In the perceived race for college admissions, savvy students and their families often seek any advantage to be admitted. As a high school sophomore shared recently, “If every kid looks the same, how do you distinguish yourself?”
And, as the extracurricular resume is one place where students can demonstrate their uniqueness (since the academic requirements are prescribed), then many spend thousands of dollars to register for summer activities and programs and camps—a perceived “pay to play”. Others may not be able to afford such costs or doubt the value of such “paid for” activities, yet worry they’re at a disadvantage.
Many parents and students, however, mistakenly believe that by participating in a particular college-sponsored program, especially those at highly selective universities, will curry favor with admissions officers of the same university during the application evaluation.
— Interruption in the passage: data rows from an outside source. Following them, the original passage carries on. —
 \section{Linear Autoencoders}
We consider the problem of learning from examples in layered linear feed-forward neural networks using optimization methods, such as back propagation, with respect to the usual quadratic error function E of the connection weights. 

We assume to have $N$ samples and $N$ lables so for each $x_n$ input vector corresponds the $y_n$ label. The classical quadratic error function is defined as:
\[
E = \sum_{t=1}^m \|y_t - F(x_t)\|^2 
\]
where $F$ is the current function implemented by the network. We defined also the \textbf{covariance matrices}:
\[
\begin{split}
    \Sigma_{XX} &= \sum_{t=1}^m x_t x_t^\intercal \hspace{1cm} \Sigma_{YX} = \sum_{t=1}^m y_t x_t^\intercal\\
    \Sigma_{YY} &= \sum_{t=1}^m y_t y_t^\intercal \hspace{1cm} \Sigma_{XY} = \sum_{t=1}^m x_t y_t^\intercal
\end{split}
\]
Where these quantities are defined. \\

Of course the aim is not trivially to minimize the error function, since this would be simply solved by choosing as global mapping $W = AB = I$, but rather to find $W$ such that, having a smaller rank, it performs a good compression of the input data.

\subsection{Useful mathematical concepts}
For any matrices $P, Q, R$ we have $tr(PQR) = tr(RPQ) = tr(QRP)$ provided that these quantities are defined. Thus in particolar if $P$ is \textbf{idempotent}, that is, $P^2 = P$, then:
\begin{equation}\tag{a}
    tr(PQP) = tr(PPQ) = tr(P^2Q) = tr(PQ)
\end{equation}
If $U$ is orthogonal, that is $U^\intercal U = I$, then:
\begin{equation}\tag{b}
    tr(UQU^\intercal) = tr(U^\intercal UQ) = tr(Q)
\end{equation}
Instead, college campuses dormant during the summer months can be leased out to companies or even other university administered programs, only lending their name (thus reputation) as a residence hall, while the actual day-to-day activities are determined (and often taught) by non-university staff and faculty.
So, students can discriminately choose activities where they’ll also learn more about themselves, which requires reflection to develop self-awareness, during the less-scheduled summertime where students can meander through their days to (re)discover their interests and talents.
Then, when an admissions officer reviews an application, students explain comprehensively their motivation and aptitude, as evidenced in the transcripts, activity resume, letters of recommendation, and essays.